▶ [EXERCISE] Give, as a bare number, the count of lines below that contain "bprior".
_ _ _ _ _
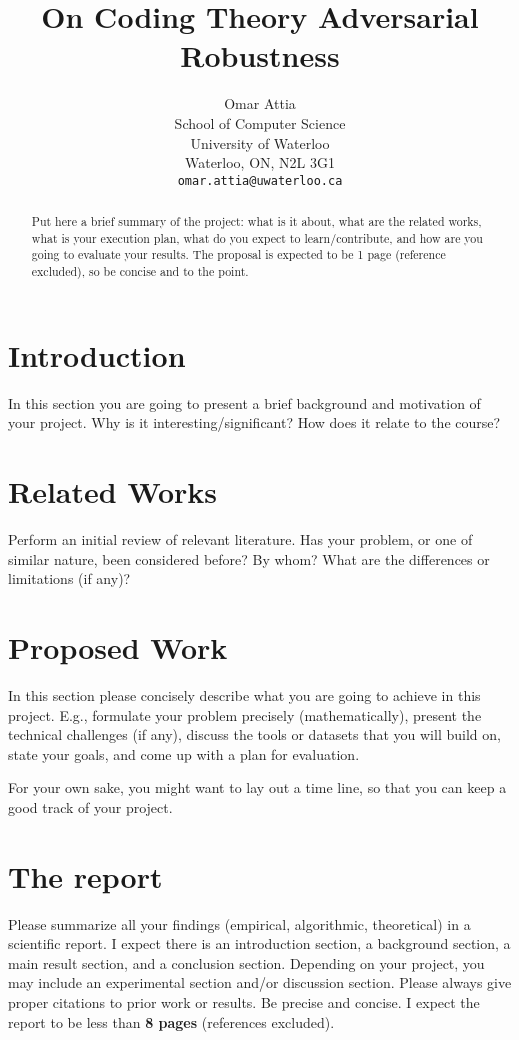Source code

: \documentclass{article}
\title{On Coding Theory Adversarial Robustness}
\author{
	Omar Attia \\
	School of Computer Science\\
	University of Waterloo\\
	Waterloo, ON, N2L 3G1 \\
	\texttt{omar.attia@uwaterloo.ca}
}
\begin{document}
\maketitle

\begin{abstract} 
Put here a brief summary of the project: what is it about, what are the related works, what is your execution plan, what do you expect to learn/contribute, and how are you going to evaluate your results. The proposal is expected to be 1 page (reference excluded), so be concise and to the point.
\end{abstract} 

\section{Introduction}
In this section you are going to present a brief background and motivation of your project. Why is it interesting/significant? How does it relate to the course?

\section{Related Works}
Perform an initial review of relevant literature. Has your problem, or one of similar nature, been considered before? By whom? What are the differences or limitations (if any)? 

\section{Proposed Work}
In this section please concisely describe what you are going to achieve in this project. E.g., formulate your problem precisely (mathematically), present the technical challenges (if any), discuss the tools or datasets that you will build on, state your goals, and come up with a plan for evaluation.

For your own sake, you might want to lay out a time line, so that you can keep a good track of your project.

\newpage

\section*{The report}
Please summarize all your findings (empirical, algorithmic, theoretical) in a scientific report. I expect there is an introduction section, a background section, a main result section, and a conclusion section. Depending on your project, you may include an experimental section and/or discussion section. Please always give proper citations to prior work or results. Be precise and concise. I expect the report to be less than \textbf{8 pages} (references excluded).
\end{document}
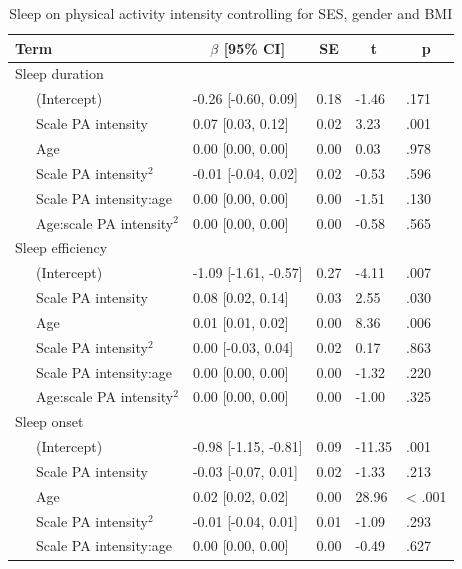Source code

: \documentclass[
  man]{apa6}
\begin{document}
\begin{table}[tbp]

\begin{center}
\begin{threeparttable}

\caption{\label{tab:sleep-by-intensity}Sleep on physical activity intensity controlling for SES, gender and BMI}

\begin{tabular}{lllll}
\toprule
Term & \multicolumn{1}{c}{$\beta$ [95\% CI]} & \multicolumn{1}{c}{SE} & \multicolumn{1}{c}{t} & \multicolumn{1}{c}{p}\\
\midrule
Sleep duration &  &  &  & \\
\ \ \ (Intercept) & -0.26 [-0.60, 0.09] & 0.18 & -1.46 & .171\\
\ \ \ Scale PA intensity & 0.07 [0.03, 0.12] & 0.02 & 3.23 & .001\\
\ \ \ Age & 0.00 [0.00, 0.00] & 0.00 & 0.03 & .978\\
\ \ \ Scale PA intensity$^2$ & -0.01 [-0.04, 0.02] & 0.02 & -0.53 & .596\\
\ \ \ Scale PA intensity:age & 0.00 [0.00, 0.00] & 0.00 & -1.51 & .130\\
\ \ \ Age:scale PA intensity$^2$ & 0.00 [0.00, 0.00] & 0.00 & -0.58 & .565\\
Sleep efficiency &  &  &  & \\
\ \ \ (Intercept) & -1.09 [-1.61, -0.57] & 0.27 & -4.11 & .007\\
\ \ \ Scale PA intensity & 0.08 [0.02, 0.14] & 0.03 & 2.55 & .030\\
\ \ \ Age & 0.01 [0.01, 0.02] & 0.00 & 8.36 & .006\\
\ \ \ Scale PA intensity$^2$ & 0.00 [-0.03, 0.04] & 0.02 & 0.17 & .863\\
\ \ \ Scale PA intensity:age & 0.00 [0.00, 0.00] & 0.00 & -1.32 & .220\\
\ \ \ Age:scale PA intensity$^2$ & 0.00 [0.00, 0.00] & 0.00 & -1.00 & .325\\
Sleep onset &  &  &  & \\
\ \ \ (Intercept) & -0.98 [-1.15, -0.81] & 0.09 & -11.35 & .001\\
\ \ \ Scale PA intensity & -0.03 [-0.07, 0.01] & 0.02 & -1.33 & .213\\
\ \ \ Age & 0.02 [0.02, 0.02] & 0.00 & 28.96 & < .001\\
\ \ \ Scale PA intensity$^2$ & -0.01 [-0.04, 0.01] & 0.01 & -1.09 & .293\\
\ \ \ Scale PA intensity:age & 0.00 [0.00, 0.00] & 0.00 & -0.49 & .627\\

\end{tabular}
\end{threeparttable}
\end{center}
\end{table}
\end{document}
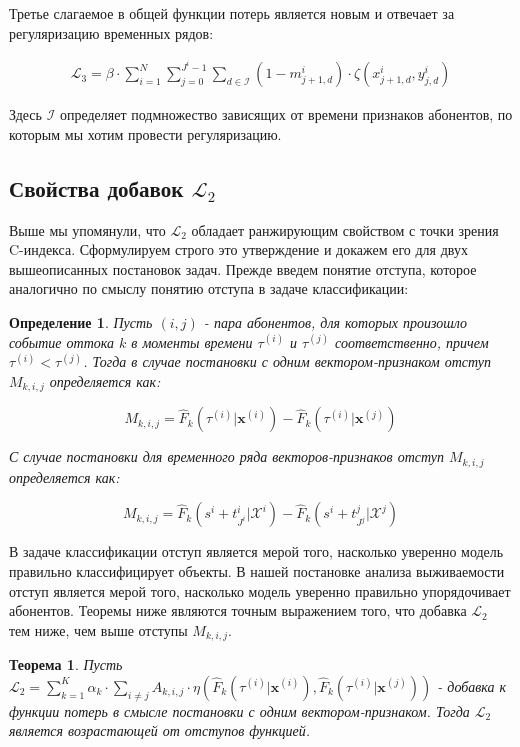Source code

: \documentclass{article}
\newtheorem{theorem}{Теорема}
\newtheorem{definition}{Определение}
\begin{document}
Третье слагаемое в общей функции потерь является новым и отвечает за регуляризацию временных рядов: 

\begin{equation}
	\begin{aligned}
		\mathcal{L}_3=\beta\cdot\sum_{i=1}^N\sum_{j=0}^{J^i-1}\sum_{d\in\mathcal{I}}(1-m_{j+1,d}^i)\cdot\zeta(x_{j+1,d}^i,y_{j,d}^i)	
	\end{aligned}
\end{equation}		

Здесь $\mathcal{I}$ определяет подмножество зависящих от времени признаков абонентов, по которым мы хотим провести регуляризацию. 

\subsection{Свойства добавок $\mathcal{L}_2$}

Выше мы упомянули, что $\mathcal{L}_2$ обладает ранжирующим свойством с точки зрения C-индекса. Сформулируем строго это утверждение и докажем его для двух вышеописанных постановок задач. Прежде введем понятие отступа, которое аналогично по смыслу понятию отступа в задаче классификации: 

\begin{definition}
Пусть $(i,j)$ - пара абонентов, для которых произошло событие оттока $k$ в моменты времени $\tau^{(i)}$ и $\tau^{(j)}$ соответственно, причем $\tau^{(i)} < \tau^{(j)}$. Тогда в случае постановки с одним вектором-признаком отступ $M_{k,i,j}$ определяется как: 

$$M_{k,i,j} = \hat{F}_k(\tau^{(i)}|\mathbf{x}^{(i)}) - \hat{F}_k(\tau^{(i)}|\mathbf{x}^{(j)}) $$ 

С случае постановки для временного ряда векторов-признаков отступ $M_{k,i,j}$ определяется как:

$$M_{k,i,j} = \hat{F}_k(s^i+t_{J^i}^i|\mathcal{X}^i) - \hat{F}_k(s^i+t_{J^j}^j|\mathcal{X}^j)$$

\end{definition}

В задаче классификации отступ является мерой того, насколько уверенно модель правильно классифицирует объекты. В нашей постановке анализа выживаемости отступ является мерой того, насколько модель уверенно правильно упорядочивает абонентов. Теоремы ниже являются точным выражением того, что добавка $\mathcal{L}_2$ тем ниже, чем выше отступы $M_{k,i,j}$. 

\begin{theorem}
	Пусть $\mathcal{L}_2 =\sum_{k=1}^K\alpha_k\cdot\sum_{i\neq j}A_{k,i,j}\cdot\eta\left(\hat{F}_k(\tau^{(i)}|\mathbf{x}^{(i)}),\hat{F}_k(\tau^{(i)}|\mathbf{x}^{(j)})\right)$ - добавка к функции потерь в смысле постановки с одним вектором-признаком. Тогда $\mathcal{L}_2$ является возрастающей от отступов функцией.  
\end{theorem}
\end{document}
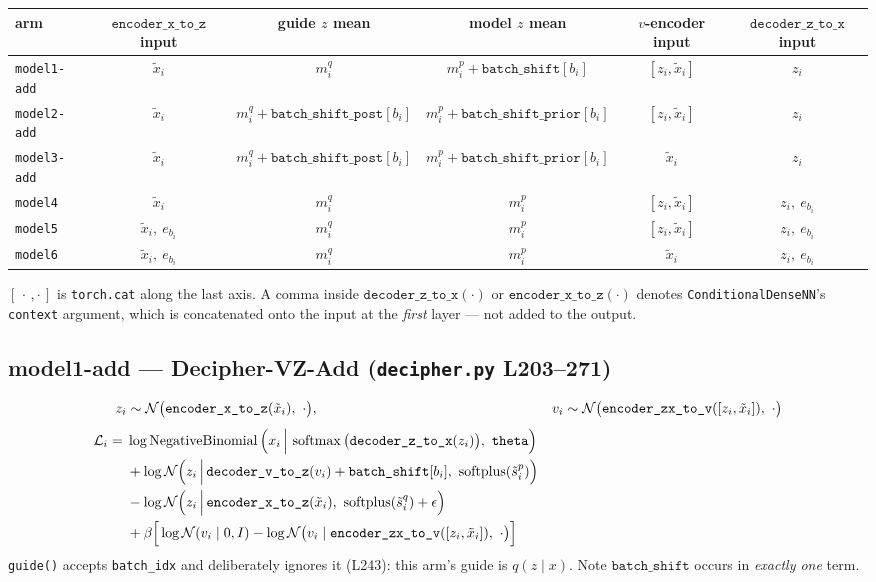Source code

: \documentclass[11pt]{article}
\newcommand{\encxz}{\texttt{encoder\_x\_to\_z}}
\newcommand{\enczxv}{\texttt{encoder\_zx\_to\_v}}
\newcommand{\decvz}{\texttt{decoder\_v\_to\_z}}
\newcommand{\deczx}{\texttt{decoder\_z\_to\_x}}
\newcommand{\bshift}{\texttt{batch\_shift}}
\newcommand{\bprior}{\texttt{batch\_shift\_prior}}
\newcommand{\bpost}{\texttt{batch\_shift\_post}}
\newcommand{\thetapar}{\texttt{theta}}
\newcommand{\sfp}{\operatorname{softplus}}
\newcommand{\smax}{\operatorname{softmax}}
\newcommand{\NB}{\operatorname{NegativeBinomial}}
\newcommand{\Norm}{\mathcal{N}}
\begin{document}
\begin{center}\small
\begin{tabular}{@{}lccccc@{}}
\toprule
arm & $\encxz$ input & guide $z$ mean & model $z$ mean & $v$-encoder input & $\deczx$ input \\
\midrule
\texttt{model1-add} & $\tilde{x}_i$ & $m^{q}_i$ & $m^{p}_i + \bshift[b_i]$ & $[z_i, \tilde{x}_i]$ & $z_i$ \\
\texttt{model2-add} & $\tilde{x}_i$ & $m^{q}_i + \bpost[b_i]$ & $m^{p}_i + \bprior[b_i]$ & $[z_i, \tilde{x}_i]$ & $z_i$ \\
\texttt{model3-add} & $\tilde{x}_i$ & $m^{q}_i + \bpost[b_i]$ & $m^{p}_i + \bprior[b_i]$ & $\tilde{x}_i$ & $z_i$ \\
\texttt{model4} & $\tilde{x}_i$ & $m^{q}_i$ & $m^{p}_i$ & $[z_i, \tilde{x}_i]$ & $z_i,\ e_{b_i}$ \\
\texttt{model5} & $\tilde{x}_i,\ e_{b_i}$ & $m^{q}_i$ & $m^{p}_i$ & $[z_i, \tilde{x}_i]$ & $z_i,\ e_{b_i}$ \\
\texttt{model6} & $\tilde{x}_i,\ e_{b_i}$ & $m^{q}_i$ & $m^{p}_i$ & $\tilde{x}_i$ & $z_i,\ e_{b_i}$ \\
\bottomrule
\end{tabular}
\end{center}

\noindent
$[\,\cdot\,,\cdot\,]$ is \texttt{torch.cat} along the last axis. A comma inside
$\deczx(\cdot)$ or $\encxz(\cdot)$ denotes \texttt{ConditionalDenseNN}'s \texttt{context}
argument, which is concatenated onto the input at the \emph{first} layer --- not added to the
output.

\subsection*{model1-add --- Decipher-VZ-Add \hfill\normalfont\small(\texttt{decipher.py} L203--271)}
\begin{align}
z_i &\sim \Norm\big(\encxz(\tilde{x}_i),\ \cdot\big), &
v_i &\sim \Norm\big(\enczxv([z_i,\tilde{x}_i]),\ \cdot\big) \notag \\[4pt]
\mathcal{L}_i =\;& \log \NB\Big(x_i \,\Big|\, \smax\big(\deczx(z_i)\big),\ \thetapar\Big) \notag\\
&+ \log \Norm\Big(z_i \,\Big|\, \decvz(v_i) + \bshift[b_i],\ \sfp(\tilde{s}^{p}_i)\Big) \notag\\
&- \log \Norm\Big(z_i \,\Big|\, \encxz(\tilde{x}_i),\ \sfp(\tilde{s}^{q}_i)+\epsilon\Big) \notag\\
&+ \beta\Big[\log \Norm(v_i \mid 0, I) - \log \Norm\big(v_i \mid \enczxv([z_i,\tilde{x}_i]),\ \cdot\big)\Big]
\end{align}
\texttt{guide()} accepts \texttt{batch\_idx} and deliberately ignores it (L243): this arm's
guide is $q(z\mid x)$. Note $\bshift$ occurs in \emph{exactly one} term.
\end{document}
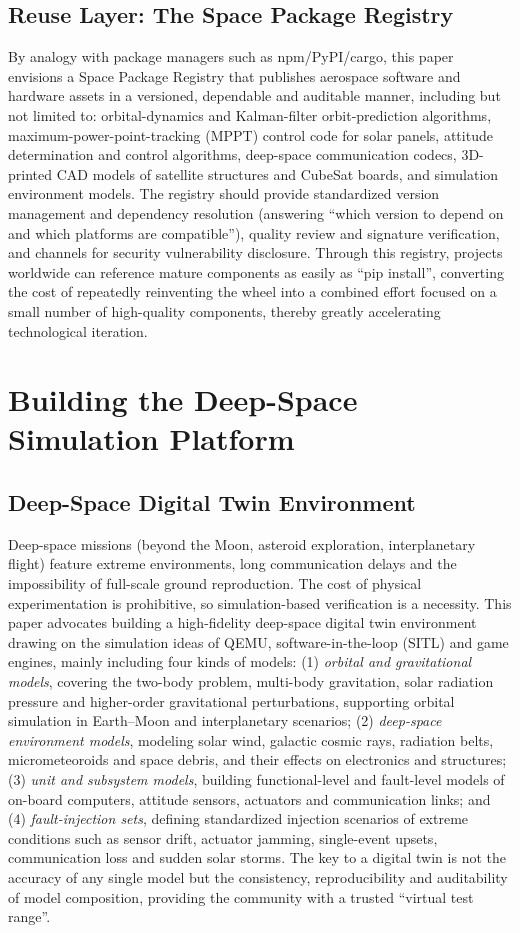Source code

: \documentclass[11pt]{article}
\begin{document}
\subsection{Reuse Layer: The Space Package Registry}
By analogy with package managers such as npm/PyPI/cargo, this paper envisions a Space Package Registry that publishes aerospace software and hardware assets in a versioned, dependable and auditable manner, including but not limited to: orbital-dynamics and Kalman-filter orbit-prediction algorithms, maximum-power-point-tracking (MPPT) control code for solar panels, attitude determination and control algorithms, deep-space communication codecs, 3D-printed CAD models of satellite structures and CubeSat boards, and simulation environment models. The registry should provide standardized version management and dependency resolution (answering ``which version to depend on and which platforms are compatible''), quality review and signature verification, and channels for security vulnerability disclosure. Through this registry, projects worldwide can reference mature components as easily as ``pip install'', converting the cost of repeatedly reinventing the wheel into a combined effort focused on a small number of high-quality components, thereby greatly accelerating technological iteration.

\section{Building the Deep-Space Simulation Platform}
\subsection{Deep-Space Digital Twin Environment}
Deep-space missions (beyond the Moon, asteroid exploration, interplanetary flight) feature extreme environments, long communication delays and the impossibility of full-scale ground reproduction. The cost of physical experimentation is prohibitive, so simulation-based verification is a necessity. This paper advocates building a high-fidelity deep-space digital twin environment drawing on the simulation ideas of QEMU, software-in-the-loop (SITL) and game engines, mainly including four kinds of models: (1) \emph{orbital and gravitational models}, covering the two-body problem, multi-body gravitation, solar radiation pressure and higher-order gravitational perturbations, supporting orbital simulation in Earth--Moon and interplanetary scenarios; (2) \emph{deep-space environment models}, modeling solar wind, galactic cosmic rays, radiation belts, micrometeoroids and space debris, and their effects on electronics and structures; (3) \emph{unit and subsystem models}, building functional-level and fault-level models of on-board computers, attitude sensors, actuators and communication links; and (4) \emph{fault-injection sets}, defining standardized injection scenarios of extreme conditions such as sensor drift, actuator jamming, single-event upsets, communication loss and sudden solar storms. The key to a digital twin is not the accuracy of any single model but the consistency, reproducibility and auditability of model composition, providing the community with a trusted ``virtual test range''.
\end{document}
_ _ _ _ _
▶ [ANSWER BELOW] 3